When we refer to a “process” in Linux, we’re referring to the operating system’s internal model of what exactly a running program is. Linux needs a general abstraction that works for all programs, which can encapsulate the things the operating system cares about. A process is that abstraction, and it enables the OS to track some of the important context around programs that are executing; namely:

  • Memory usage
  • Processor time used
  • Other system resource usage (disk access, network usage)
  • Communication between processes
  • Related processes that a program starts, for example, firing off a shell command

You can get a listing of all system processes (at least the ones your user is allowed to see) by running the ps program with the aux flags:

Figure 2.1: List of system processes

We’ll cover the attributes most relevant to your work as a developer in this chapter.

What is a Linux process made of?

From the perspective of the operating system, a “process” is simply a data structure that makes it easy to access information like:

  • Process ID (PID in the ps output above). PID 1 is the init system – the original parent of all other processes, which bootstraps the system. The kernel starts this as one of the first things it does after starting to execute. When a process is created, it gets the next available process ID, in sequential order. Because it is so important to the normal functioning of the operating system, init cannot be killed, even by the root user. Different Unix operating systems use different init systems – for example, most Linux distributions use systemd, while macOS uses launchd, and many other Unixes use SysV. Regardless of the specific implementation, we’ll refer to this process by the name of the role it fills: “init.”

    Note

    In containers, processes are namespaced – in the “real” environment, all container processes might be PID 3210, while that single PID maps to lots of processes (1..n, where n is the number of running processes in the container). You can see this from outside but not inside the container.
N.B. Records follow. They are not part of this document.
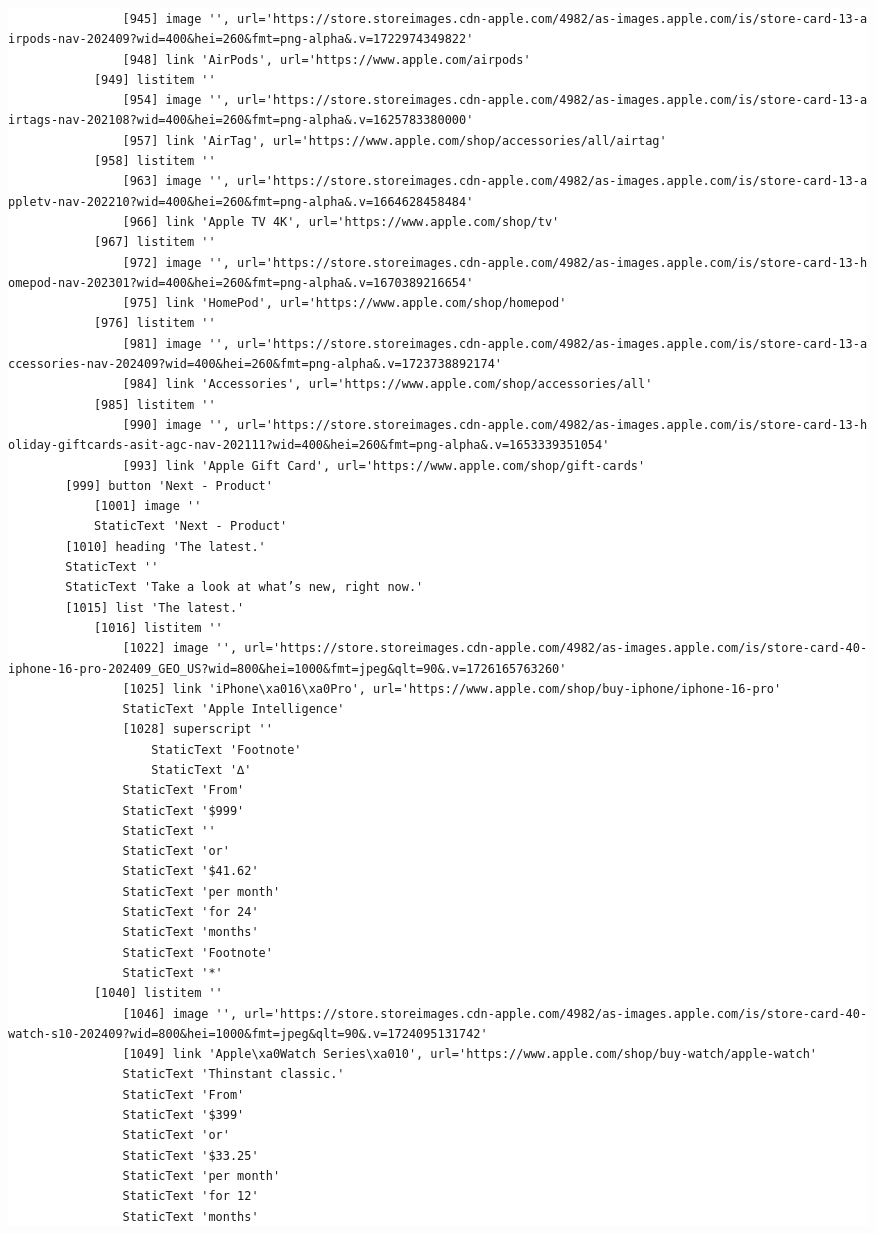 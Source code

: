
 ```
				[945] image '', url='https://store.storeimages.cdn-apple.com/4982/as-images.apple.com/is/store-card-13-airpods-nav-202409?wid=400&hei=260&fmt=png-alpha&.v=1722974349822'
				[948] link 'AirPods', url='https://www.apple.com/airpods'
			[949] listitem ''
				[954] image '', url='https://store.storeimages.cdn-apple.com/4982/as-images.apple.com/is/store-card-13-airtags-nav-202108?wid=400&hei=260&fmt=png-alpha&.v=1625783380000'
				[957] link 'AirTag', url='https://www.apple.com/shop/accessories/all/airtag'
			[958] listitem ''
				[963] image '', url='https://store.storeimages.cdn-apple.com/4982/as-images.apple.com/is/store-card-13-appletv-nav-202210?wid=400&hei=260&fmt=png-alpha&.v=1664628458484'
				[966] link 'Apple TV 4K', url='https://www.apple.com/shop/tv'
			[967] listitem ''
				[972] image '', url='https://store.storeimages.cdn-apple.com/4982/as-images.apple.com/is/store-card-13-homepod-nav-202301?wid=400&hei=260&fmt=png-alpha&.v=1670389216654'
				[975] link 'HomePod', url='https://www.apple.com/shop/homepod'
			[976] listitem ''
				[981] image '', url='https://store.storeimages.cdn-apple.com/4982/as-images.apple.com/is/store-card-13-accessories-nav-202409?wid=400&hei=260&fmt=png-alpha&.v=1723738892174'
				[984] link 'Accessories', url='https://www.apple.com/shop/accessories/all'
			[985] listitem ''
				[990] image '', url='https://store.storeimages.cdn-apple.com/4982/as-images.apple.com/is/store-card-13-holiday-giftcards-asit-agc-nav-202111?wid=400&hei=260&fmt=png-alpha&.v=1653339351054'
				[993] link 'Apple Gift Card', url='https://www.apple.com/shop/gift-cards'
		[999] button 'Next - Product'
			[1001] image ''
			StaticText 'Next - Product'
		[1010] heading 'The latest.'
		StaticText ''
		StaticText 'Take a look at what’s new, right now.'
		[1015] list 'The latest.'
			[1016] listitem ''
				[1022] image '', url='https://store.storeimages.cdn-apple.com/4982/as-images.apple.com/is/store-card-40-iphone-16-pro-202409_GEO_US?wid=800&hei=1000&fmt=jpeg&qlt=90&.v=1726165763260'
				[1025] link 'iPhone\xa016\xa0Pro', url='https://www.apple.com/shop/buy-iphone/iphone-16-pro'
				StaticText 'Apple Intelligence'
				[1028] superscript ''
					StaticText 'Footnote'
					StaticText '∆'
				StaticText 'From'
				StaticText '$999'
				StaticText ''
				StaticText 'or'
				StaticText '$41.62'
				StaticText 'per month'
				StaticText 'for 24'
				StaticText 'months'
				StaticText 'Footnote'
				StaticText '*'
			[1040] listitem ''
				[1046] image '', url='https://store.storeimages.cdn-apple.com/4982/as-images.apple.com/is/store-card-40-watch-s10-202409?wid=800&hei=1000&fmt=jpeg&qlt=90&.v=1724095131742'
				[1049] link 'Apple\xa0Watch Series\xa010', url='https://www.apple.com/shop/buy-watch/apple-watch'
				StaticText 'Thinstant classic.'
				StaticText 'From'
				StaticText '$399'
				StaticText 'or'
				StaticText '$33.25'
				StaticText 'per month'
				StaticText 'for 12'
				StaticText 'months'
```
  • Parent Process PID (PPID). Each process is spawned by a parent. If the parent process dies while the child is alive, the child becomes an “orphan.” Orphaned processes are re-parented to init (PID 1).
  • Status (STAT in the ps output above). man ps will show you an overview:
    • D – uninterruptible sleep (usually IO)
    • I – idle kernel thread
    • R – running or runnable (on run queue)
    • S – interruptible sleep (waiting for an event to complete)
    • T – stopped by job control signal
    • t – stopped by debugger during tracing
    • X – dead (should never be seen)
    • Z – defunct (“zombie”) process, terminated but not reaped by its parent
  • Priority status (“niceness” – does this process allow other processes to take priority over it?).
  • A process Owner (USER in the ps output above); the effective user ID.
  • Effective Group ID (EGID), which is used.
  • An address map of the process’s memory space.
  • Resource usage – open files, network ports, and other resources the process is using (VSZ and RSS for memory usage in the ps output above).

(Citation: from the Unix and Linux System Administration Handbook, 5th edition, p.91.)

Let’s take a closer look at a few of the process attributes that are most important for developers and occasional troubleshooters to understand.

Process ID (PID)

Each process is uniquely identifiable by its process ID, which is just a unique integer that is assigned to a process when it starts. Much like a relational database with IDs that uniquely identify each row of data, the Linux operating system keeps track of each process by its PID.

A PID is by far the most useful label for you to use when interacting with processes.

Effective User ID (EUID) and Effective Group ID (EGID)

These determine which system user and group your process is running as. Together, user and group permissions determine what a process is allowed to do on the system.

As you’ll see in Chapter 5, Introducing Files, files have user and group ownership set on them, which determines who their permissions apply to. If a file’s ownership and permissions are essentially a lock, then a process with the right user/group permissions is like a key that opens the lock and allows access to the file. We’ll dive deeper into this later, when we talk about permissions.

Environment variables

You’ve probably used environment variables in your applications – they’re a way for the operating system environment that launches your process to pass in data that the process needs. This commonly includes things like configuration directives (LOG_DEBUG=1) and secret keys (AWS_SECRET_KEY), and every programming language has some way to read them out from the context of the program.

For example, this Python script gets the user’s home directory from the HOME environment variable, and then prints it:

import os
home_dir = os.environ['HOME']
print("The home directory for this user is", home_dir)

In my case, running this program in the python3 REPL on a Linux machine results in the following output:

The home directory for this user is /home/dcohen 

Working directory

A process has a “current working directory,” just like your shell (which is just a process, anyway). Typing pwd in your shell prints its current working directory, and every process has a working directory. The working directory for a process can change, so don’t rely on it too much.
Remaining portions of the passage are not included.